The data.
——————
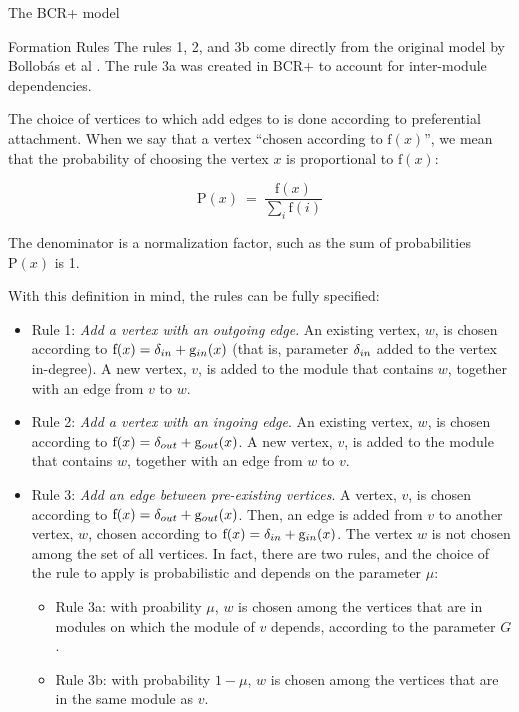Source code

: \documentclass[11pt,twocolumn,a4paper,english]{article}
\begin{document}
\begin{section}{The BCR+ model}
\begin{subsection}{Formation Rules}
	The rules 1, 2, and 3b come directly from the original model by Bollobás et al \cite{Bollobas2003}. The rule 3a was created in BCR+ to account for inter-module dependencies.
	
	The choice of vertices to which add edges to is done according to preferential attachment. When we say that a vertex ``chosen according to $\mathrm{f}(x)$'', we mean that the probability of choosing the vertex $x$ is proportional to $\mathrm{f}(x)$:
	
	$$
	  \mathrm{P}(x) ~=~ \frac{ \mathrm{f}(x) }
	  { \displaystyle\sum_{i} \mathrm{f}(i) }
	$$
	
	The denominator is a normalization factor, such as the sum of probabilities $\mathrm{P}(x)$ is 1.
	
	With this definition in mind, the rules can be fully specified:
	
	\begin{itemize}
		\item Rule 1: \emph{Add a vertex with an outgoing edge}. An existing vertex, $w$, is chosen according to $\mathrm{f}(x) = \delta_{in} + \mathrm{g}_{in}(x)$ (that is, parameter $\delta_{in}$ added to the vertex in-degree). A new vertex, $v$, is added to the module that contains $w$, together with an edge from $v$ to $w$.

		\item Rule 2: \emph{Add a vertex with an ingoing edge}. An existing vertex, $w$, is chosen according to $\mathrm{f}(x) = \delta_{out} + \mathrm{g}_{out}(x)$. A new vertex, $v$, is added to the module that contains $w$, together with an edge from $w$ to $v$.

		\item Rule 3: \emph{Add an edge between pre-existing vertices}. A vertex, $v$, is chosen according to $\mathrm{f}(x) = \delta_{out} + \mathrm{g}_{out}(x)$. Then, an edge is added from $v$ to another vertex, $w$, chosen according to $\mathrm{f}(x) = \delta_{in} + \mathrm{g}_{in}(x)$. The vertex $w$ is not chosen among the set of all vertices. In fact, there are two rules, and the choice of the rule to apply is probabilistic and depends on the parameter $\mu$:

		\begin{itemize}
		  \item Rule 3a: with proability $\mu$, $w$ is chosen among the vertices that are in modules on which the module of $v$ depends, according to the parameter $G$.
		  \item Rule 3b: with probability $1 - \mu$, $w$ is chosen among the vertices that are in the same module as $v$.
		\end{itemize}
	\end{itemize}
	

\end{subsection}
\end{section}
\end{document}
——————
What to work on. An exact transcription of the records above is needed, with no pictures included.

Output for this exercise.
Source code

: \documentclass[11pt,twocolumn,a4paper,english]{article}
\begin{document}
\begin{section}{The BCR+ model}
\begin{subsection}{Formation Rules}
	The rules 1, 2, and 3b come directly from the original model by Bollobás et al \cite{Bollobas2003}. The rule 3a was created in BCR+ to account for inter-module dependencies.
	
	The choice of vertices to which add edges to is done according to preferential attachment. When we say that a vertex ``chosen according to $\mathrm{f}(x)$'', we mean that the probability of choosing the vertex $x$ is proportional to $\mathrm{f}(x)$:
	
	$$
	  \mathrm{P}(x) ~=~ \frac{ \mathrm{f}(x) }
	  { \displaystyle\sum_{i} \mathrm{f}(i) }
	$$
	
	The denominator is a normalization factor, such as the sum of probabilities $\mathrm{P}(x)$ is 1.
	
	With this definition in mind, the rules can be fully specified:
	
	\begin{itemize}
		\item Rule 1: \emph{Add a vertex with an outgoing edge}. An existing vertex, $w$, is chosen according to $\mathrm{f}(x) = \delta_{in} + \mathrm{g}_{in}(x)$ (that is, parameter $\delta_{in}$ added to the vertex in-degree). A new vertex, $v$, is added to the module that contains $w$, together with an edge from $v$ to $w$.

		\item Rule 2: \emph{Add a vertex with an ingoing edge}. An existing vertex, $w$, is chosen according to $\mathrm{f}(x) = \delta_{out} + \mathrm{g}_{out}(x)$. A new vertex, $v$, is added to the module that contains $w$, together with an edge from $w$ to $v$.

		\item Rule 3: \emph{Add an edge between pre-existing vertices}. A vertex, $v$, is chosen according to $\mathrm{f}(x) = \delta_{out} + \mathrm{g}_{out}(x)$. Then, an edge is added from $v$ to another vertex, $w$, chosen according to $\mathrm{f}(x) = \delta_{in} + \mathrm{g}_{in}(x)$. The vertex $w$ is not chosen among the set of all vertices. In fact, there are two rules, and the choice of the rule to apply is probabilistic and depends on the parameter $\mu$:

		\begin{itemize}
		  \item Rule 3a: with proability $\mu$, $w$ is chosen among the vertices that are in modules on which the module of $v$ depends, according to the parameter $G$.
		  \item Rule 3b: with probability $1 - \mu$, $w$ is chosen among the vertices that are in the same module as $v$.
		\end{itemize}
	\end{itemize}
	

\end{subsection}
\end{section}
\end{document}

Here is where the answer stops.